ST. CLAIRSVILLE — After Ohio Gov. Mike DeWine’s announcement Thursday that Ohio’s senior citizens will be vaccinated against COVID-19 in stages based on age, local authorities are working to organize inoculation plans in Belmont County.

Vaccinations continue for people in the Phase 1A group, primarily health care workers and others who may be in close contact with COVID patients. Due to high demand, shots for seniors in Phase 1B are being delayed.

On Jan. 19, vaccinations will be available to people 80 and older, more than 400,000 Ohioans. Every following week, the state will expand vaccine eligibility in five-year increments, with people 75 and older eligible Jan. 25, followed by people 70 and older, then people 65 and older hopefully able to receive vaccines by Feb. 8.

Belmont County Deputy Health Commissioner Robert Sproul and his staff are tasked with preparing vaccine sites around the county for recipients, as well as establishing a phone line for them to call in and make appointments. He said the initial phone line was quickly overwhelmed with calls.

“Quite a few people have already contacted us and given us information. We have to reach out to a few people who have contacted us and given us information. We’re going to have to reach out to a few more people who have contacted us — we don’t want anyone to contact us, we’ll contact them. We’re going to try and get more information from some of the people who didn’t give us their birthdate or what city they live in, so we’re going to reach back out to them,” he said.

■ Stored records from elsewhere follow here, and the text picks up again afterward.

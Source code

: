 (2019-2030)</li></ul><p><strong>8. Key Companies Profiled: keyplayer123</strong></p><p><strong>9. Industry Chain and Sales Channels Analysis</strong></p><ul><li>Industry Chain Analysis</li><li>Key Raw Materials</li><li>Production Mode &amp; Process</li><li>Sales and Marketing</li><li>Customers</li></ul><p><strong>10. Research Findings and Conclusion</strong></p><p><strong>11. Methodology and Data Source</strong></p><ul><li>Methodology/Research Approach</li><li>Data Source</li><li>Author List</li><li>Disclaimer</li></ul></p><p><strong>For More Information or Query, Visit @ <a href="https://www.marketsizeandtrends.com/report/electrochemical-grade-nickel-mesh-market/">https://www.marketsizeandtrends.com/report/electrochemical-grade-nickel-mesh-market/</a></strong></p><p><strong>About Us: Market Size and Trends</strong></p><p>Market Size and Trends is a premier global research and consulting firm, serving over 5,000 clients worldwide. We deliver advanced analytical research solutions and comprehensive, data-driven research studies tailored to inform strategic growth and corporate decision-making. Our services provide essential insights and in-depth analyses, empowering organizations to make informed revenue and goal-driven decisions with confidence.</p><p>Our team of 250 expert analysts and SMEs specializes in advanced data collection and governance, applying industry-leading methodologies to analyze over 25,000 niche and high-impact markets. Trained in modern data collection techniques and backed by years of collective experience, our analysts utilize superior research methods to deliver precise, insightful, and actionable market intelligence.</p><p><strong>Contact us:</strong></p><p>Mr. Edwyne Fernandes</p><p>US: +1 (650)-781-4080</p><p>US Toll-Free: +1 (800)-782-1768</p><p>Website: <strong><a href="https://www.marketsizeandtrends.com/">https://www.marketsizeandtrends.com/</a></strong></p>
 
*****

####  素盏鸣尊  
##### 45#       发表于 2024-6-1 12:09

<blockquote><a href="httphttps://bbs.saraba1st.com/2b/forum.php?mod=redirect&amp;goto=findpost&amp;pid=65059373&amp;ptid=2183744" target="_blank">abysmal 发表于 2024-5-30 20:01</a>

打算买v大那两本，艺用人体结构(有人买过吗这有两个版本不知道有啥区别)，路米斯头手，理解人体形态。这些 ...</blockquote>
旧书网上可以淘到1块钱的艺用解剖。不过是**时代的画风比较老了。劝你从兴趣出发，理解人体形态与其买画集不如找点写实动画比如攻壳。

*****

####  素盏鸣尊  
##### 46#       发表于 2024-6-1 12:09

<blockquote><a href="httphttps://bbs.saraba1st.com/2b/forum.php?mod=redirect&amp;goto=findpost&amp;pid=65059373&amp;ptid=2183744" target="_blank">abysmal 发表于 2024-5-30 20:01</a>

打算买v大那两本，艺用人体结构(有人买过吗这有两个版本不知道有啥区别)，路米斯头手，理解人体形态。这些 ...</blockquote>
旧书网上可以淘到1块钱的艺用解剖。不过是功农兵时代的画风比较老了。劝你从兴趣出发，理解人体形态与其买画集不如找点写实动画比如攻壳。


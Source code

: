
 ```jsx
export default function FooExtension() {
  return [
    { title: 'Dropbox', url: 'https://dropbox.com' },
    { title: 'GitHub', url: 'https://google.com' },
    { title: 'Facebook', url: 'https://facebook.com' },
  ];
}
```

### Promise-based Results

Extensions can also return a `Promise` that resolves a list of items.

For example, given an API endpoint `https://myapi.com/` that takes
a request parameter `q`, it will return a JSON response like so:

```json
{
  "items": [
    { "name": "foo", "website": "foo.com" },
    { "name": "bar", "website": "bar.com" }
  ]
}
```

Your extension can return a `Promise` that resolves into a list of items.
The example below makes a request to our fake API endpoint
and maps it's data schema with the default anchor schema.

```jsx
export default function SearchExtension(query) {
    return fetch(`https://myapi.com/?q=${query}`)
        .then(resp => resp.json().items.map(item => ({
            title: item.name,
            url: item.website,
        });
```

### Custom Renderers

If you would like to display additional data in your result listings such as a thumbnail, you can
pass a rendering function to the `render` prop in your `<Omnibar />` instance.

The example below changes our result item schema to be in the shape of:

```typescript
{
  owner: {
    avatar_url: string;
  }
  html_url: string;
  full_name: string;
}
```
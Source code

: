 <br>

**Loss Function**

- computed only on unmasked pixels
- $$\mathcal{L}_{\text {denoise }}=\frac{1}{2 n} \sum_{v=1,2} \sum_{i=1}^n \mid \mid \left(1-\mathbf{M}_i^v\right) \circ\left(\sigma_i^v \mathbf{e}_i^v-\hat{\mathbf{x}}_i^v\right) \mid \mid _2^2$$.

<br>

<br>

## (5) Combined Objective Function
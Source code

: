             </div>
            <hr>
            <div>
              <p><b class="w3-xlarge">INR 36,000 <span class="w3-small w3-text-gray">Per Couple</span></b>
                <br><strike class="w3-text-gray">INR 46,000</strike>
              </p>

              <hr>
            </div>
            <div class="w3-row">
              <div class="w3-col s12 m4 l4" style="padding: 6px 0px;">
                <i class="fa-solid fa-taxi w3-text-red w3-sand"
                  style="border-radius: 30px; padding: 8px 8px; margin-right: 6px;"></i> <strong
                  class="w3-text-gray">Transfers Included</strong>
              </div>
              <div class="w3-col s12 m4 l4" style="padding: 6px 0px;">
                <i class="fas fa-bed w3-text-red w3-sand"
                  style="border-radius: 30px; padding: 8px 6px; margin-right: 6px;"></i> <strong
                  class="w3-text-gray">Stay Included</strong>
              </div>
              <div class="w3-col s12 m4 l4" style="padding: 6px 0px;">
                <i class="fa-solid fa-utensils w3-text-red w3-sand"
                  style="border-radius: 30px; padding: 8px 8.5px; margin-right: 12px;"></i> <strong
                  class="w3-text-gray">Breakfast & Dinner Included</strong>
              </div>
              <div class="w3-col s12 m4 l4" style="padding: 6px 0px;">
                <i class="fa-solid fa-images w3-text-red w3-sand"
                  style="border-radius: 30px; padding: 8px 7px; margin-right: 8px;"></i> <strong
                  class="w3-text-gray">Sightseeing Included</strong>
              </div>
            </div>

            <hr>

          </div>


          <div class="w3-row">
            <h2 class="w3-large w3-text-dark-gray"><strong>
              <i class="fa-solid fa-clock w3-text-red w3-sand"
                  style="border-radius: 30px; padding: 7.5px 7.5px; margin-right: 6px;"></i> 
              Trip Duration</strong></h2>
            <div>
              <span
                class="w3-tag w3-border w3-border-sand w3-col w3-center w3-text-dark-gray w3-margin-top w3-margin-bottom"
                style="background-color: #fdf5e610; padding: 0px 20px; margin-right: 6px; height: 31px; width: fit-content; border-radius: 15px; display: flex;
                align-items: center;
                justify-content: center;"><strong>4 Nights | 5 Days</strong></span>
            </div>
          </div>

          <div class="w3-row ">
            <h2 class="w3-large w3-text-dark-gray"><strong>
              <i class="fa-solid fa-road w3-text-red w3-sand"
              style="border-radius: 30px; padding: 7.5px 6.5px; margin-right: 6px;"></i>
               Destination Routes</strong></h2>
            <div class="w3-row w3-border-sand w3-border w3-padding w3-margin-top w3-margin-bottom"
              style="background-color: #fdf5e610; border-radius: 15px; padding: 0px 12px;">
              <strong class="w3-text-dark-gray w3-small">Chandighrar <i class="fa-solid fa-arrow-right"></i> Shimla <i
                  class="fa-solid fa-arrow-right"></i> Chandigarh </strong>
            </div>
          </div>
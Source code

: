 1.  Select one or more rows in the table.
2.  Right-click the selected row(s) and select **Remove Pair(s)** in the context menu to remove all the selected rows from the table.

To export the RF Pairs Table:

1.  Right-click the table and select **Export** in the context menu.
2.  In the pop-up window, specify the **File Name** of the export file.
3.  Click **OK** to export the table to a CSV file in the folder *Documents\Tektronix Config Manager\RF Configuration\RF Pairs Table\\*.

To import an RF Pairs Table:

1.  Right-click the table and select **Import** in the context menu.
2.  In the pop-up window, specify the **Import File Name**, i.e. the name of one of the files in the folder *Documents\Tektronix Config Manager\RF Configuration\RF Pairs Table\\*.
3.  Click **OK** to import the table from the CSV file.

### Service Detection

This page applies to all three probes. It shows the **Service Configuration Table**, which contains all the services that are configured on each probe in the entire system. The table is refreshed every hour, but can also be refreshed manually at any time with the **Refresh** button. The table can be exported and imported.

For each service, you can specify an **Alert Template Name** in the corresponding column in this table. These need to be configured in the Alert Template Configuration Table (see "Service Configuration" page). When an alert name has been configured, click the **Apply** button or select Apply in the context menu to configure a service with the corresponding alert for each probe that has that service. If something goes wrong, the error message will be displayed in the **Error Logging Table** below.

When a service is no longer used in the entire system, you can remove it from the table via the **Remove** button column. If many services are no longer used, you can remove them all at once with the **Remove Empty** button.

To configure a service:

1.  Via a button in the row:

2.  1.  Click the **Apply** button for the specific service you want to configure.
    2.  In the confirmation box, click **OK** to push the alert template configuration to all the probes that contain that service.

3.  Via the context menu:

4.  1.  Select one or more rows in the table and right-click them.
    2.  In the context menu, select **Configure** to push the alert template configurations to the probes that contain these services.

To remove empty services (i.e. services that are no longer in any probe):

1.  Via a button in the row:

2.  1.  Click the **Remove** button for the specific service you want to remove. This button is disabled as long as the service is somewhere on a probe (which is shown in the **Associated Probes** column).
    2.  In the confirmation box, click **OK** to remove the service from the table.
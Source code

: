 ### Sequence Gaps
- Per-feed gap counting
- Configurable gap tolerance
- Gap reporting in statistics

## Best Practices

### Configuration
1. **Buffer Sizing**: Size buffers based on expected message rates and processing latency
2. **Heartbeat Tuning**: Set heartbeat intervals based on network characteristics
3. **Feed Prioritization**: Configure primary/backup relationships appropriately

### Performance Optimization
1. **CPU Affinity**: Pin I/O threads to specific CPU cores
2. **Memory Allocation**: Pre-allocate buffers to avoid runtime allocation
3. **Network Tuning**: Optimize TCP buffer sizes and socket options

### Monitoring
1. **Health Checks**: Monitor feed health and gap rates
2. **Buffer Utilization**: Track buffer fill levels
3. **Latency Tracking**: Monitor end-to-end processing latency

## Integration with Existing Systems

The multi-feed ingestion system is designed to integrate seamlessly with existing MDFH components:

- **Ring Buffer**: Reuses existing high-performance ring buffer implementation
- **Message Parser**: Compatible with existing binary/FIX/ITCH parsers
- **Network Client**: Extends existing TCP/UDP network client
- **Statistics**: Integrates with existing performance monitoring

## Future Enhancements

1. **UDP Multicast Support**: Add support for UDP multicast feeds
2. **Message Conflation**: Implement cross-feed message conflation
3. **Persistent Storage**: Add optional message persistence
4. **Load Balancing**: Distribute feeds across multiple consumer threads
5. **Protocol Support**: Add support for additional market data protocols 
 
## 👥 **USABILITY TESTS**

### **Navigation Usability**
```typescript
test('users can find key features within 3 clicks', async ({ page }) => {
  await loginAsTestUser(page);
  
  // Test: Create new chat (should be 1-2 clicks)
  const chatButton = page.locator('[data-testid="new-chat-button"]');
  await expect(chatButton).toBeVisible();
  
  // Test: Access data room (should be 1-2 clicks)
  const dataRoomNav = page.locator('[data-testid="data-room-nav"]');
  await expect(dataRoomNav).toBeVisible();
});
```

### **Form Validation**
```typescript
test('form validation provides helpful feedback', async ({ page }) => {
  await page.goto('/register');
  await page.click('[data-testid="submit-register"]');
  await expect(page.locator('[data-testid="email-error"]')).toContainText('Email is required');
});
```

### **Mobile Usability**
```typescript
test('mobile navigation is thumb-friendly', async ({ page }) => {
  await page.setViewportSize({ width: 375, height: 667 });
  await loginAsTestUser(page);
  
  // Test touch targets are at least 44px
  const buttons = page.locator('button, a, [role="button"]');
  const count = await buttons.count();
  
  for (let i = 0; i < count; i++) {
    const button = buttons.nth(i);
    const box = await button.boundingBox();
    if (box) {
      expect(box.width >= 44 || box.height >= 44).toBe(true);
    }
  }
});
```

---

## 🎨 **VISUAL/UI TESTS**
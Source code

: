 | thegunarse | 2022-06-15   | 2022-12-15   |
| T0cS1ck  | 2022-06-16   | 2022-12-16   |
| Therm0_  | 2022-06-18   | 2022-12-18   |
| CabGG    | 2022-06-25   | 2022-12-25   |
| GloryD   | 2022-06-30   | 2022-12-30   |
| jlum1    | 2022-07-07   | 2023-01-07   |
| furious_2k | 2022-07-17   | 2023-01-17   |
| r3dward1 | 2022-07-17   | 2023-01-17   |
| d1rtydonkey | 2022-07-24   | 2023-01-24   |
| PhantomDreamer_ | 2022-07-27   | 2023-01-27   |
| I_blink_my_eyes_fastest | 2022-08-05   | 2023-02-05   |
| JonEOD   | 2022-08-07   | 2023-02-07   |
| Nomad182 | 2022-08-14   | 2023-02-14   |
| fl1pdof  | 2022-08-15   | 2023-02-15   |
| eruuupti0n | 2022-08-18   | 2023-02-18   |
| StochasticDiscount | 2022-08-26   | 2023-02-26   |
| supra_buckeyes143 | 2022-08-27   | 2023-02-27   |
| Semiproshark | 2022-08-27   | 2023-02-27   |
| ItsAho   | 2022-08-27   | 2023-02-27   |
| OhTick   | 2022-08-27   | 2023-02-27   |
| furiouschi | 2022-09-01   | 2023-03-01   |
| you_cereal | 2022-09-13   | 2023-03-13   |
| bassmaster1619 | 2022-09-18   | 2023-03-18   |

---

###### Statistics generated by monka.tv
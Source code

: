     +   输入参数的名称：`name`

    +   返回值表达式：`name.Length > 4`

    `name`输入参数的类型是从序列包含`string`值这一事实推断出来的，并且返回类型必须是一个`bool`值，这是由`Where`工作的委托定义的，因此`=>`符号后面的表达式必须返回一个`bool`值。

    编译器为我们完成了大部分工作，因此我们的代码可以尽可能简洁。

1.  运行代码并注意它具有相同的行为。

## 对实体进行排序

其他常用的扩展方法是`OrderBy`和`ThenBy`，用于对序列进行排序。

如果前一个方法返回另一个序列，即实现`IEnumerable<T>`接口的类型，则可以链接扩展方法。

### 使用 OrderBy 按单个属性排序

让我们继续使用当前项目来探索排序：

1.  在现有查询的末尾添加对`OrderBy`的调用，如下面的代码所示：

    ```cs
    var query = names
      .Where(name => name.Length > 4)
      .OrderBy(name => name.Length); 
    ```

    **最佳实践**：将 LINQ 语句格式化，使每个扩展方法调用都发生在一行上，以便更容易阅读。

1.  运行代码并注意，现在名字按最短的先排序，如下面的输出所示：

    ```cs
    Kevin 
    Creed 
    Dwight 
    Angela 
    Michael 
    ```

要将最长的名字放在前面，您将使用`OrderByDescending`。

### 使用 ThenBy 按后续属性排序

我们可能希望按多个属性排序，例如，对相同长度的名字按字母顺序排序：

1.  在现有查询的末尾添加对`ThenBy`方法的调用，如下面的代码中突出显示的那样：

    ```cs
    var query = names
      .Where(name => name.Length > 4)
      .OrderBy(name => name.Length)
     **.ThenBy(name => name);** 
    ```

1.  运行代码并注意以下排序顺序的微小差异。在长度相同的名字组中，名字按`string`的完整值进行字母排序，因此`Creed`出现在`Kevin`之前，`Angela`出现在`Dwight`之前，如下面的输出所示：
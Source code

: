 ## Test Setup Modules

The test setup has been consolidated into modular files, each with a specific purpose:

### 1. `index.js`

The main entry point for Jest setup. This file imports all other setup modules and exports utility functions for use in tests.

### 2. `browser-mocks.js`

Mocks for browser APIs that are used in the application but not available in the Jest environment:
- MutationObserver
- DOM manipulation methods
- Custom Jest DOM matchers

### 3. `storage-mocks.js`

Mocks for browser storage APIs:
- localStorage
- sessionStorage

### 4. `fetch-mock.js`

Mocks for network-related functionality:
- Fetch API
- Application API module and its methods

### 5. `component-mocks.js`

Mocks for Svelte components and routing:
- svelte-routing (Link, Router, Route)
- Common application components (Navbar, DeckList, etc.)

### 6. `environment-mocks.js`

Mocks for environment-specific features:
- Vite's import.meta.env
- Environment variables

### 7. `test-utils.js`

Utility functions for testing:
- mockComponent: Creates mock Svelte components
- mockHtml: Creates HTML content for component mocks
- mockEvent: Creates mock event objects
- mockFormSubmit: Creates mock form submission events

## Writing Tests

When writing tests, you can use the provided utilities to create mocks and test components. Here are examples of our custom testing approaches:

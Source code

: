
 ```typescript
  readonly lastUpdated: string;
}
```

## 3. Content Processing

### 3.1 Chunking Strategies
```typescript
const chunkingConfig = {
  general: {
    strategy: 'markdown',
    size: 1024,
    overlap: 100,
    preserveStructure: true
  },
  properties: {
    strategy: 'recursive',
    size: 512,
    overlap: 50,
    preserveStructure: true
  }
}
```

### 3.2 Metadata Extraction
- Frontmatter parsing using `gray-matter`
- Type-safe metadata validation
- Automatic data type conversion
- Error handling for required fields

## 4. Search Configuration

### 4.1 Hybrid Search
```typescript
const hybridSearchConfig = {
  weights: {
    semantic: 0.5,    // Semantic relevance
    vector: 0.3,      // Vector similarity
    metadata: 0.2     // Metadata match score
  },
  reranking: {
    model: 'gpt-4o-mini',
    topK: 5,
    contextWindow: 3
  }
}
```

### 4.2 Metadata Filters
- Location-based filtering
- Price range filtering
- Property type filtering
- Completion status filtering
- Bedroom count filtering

“Then we can reach out to them, plus that’ll give us an idea where in the county they are, so if we have a large group along the river we’ll need a larger facility, whereas if we have a smaller number in the mid-or-western side of the county, we won’t need a large facility. The numbers will dictate where we will go, the size of the building. Another thing it will dictate is the amount of vaccines we get,” he said.

“We won’t know until next week how many doses we’ll have available for that 80-plus category, and the week following when it goes to 75 and up, in addition to the people with very severe health conditions, we won’t know how many doses we’ll get then, so we’ll always every week be chasing how many doses we’ll get to be able to distribute out to those groups,” he said.

Sproul said his office has regularly been receiving about 100 new doses weekly. Hewould not speculate if that amount might increase in the coming weeks, but he has been told by the state his department will be updated every Tuesday or Wednesday regarding how many new doses may be delivered the following week.

“That gives us about a week’s notice on getting things planned and prepped in anticipation for those vaccines, but we don’t have any indication on whether it’s 100, 200 or what,” Sproul said.

He noted Belmont County faces a particular challenge in this regard, since about 45 percent of the county population is approximately 65 years old or older. That amounts to more than 30,000 individuals, since the total population is estimated at just over 67,000.

“We are an older county just by demographics, and when you add in the school staff and the people with serious health conditions, that’s a fair number of our population,” Sproul said. “So that 1B I think is going to be one of the bigger groups that we’re going to have to fight through.”

Sproul could not say how many people in the 80 and older first group may be interested in the vaccine.

“We haven’t got an exact number at this time. I’m kind of thinking we’re not going to have enough doses to get through that first group for a week or two,” he said. “We need a larger number of vaccines we can work with to get more of the population done.”

“I just ask people to be patient. Everyone across the state is dealing with this same issue,” he said. “There’s a lot of need and not a lot of vaccine.”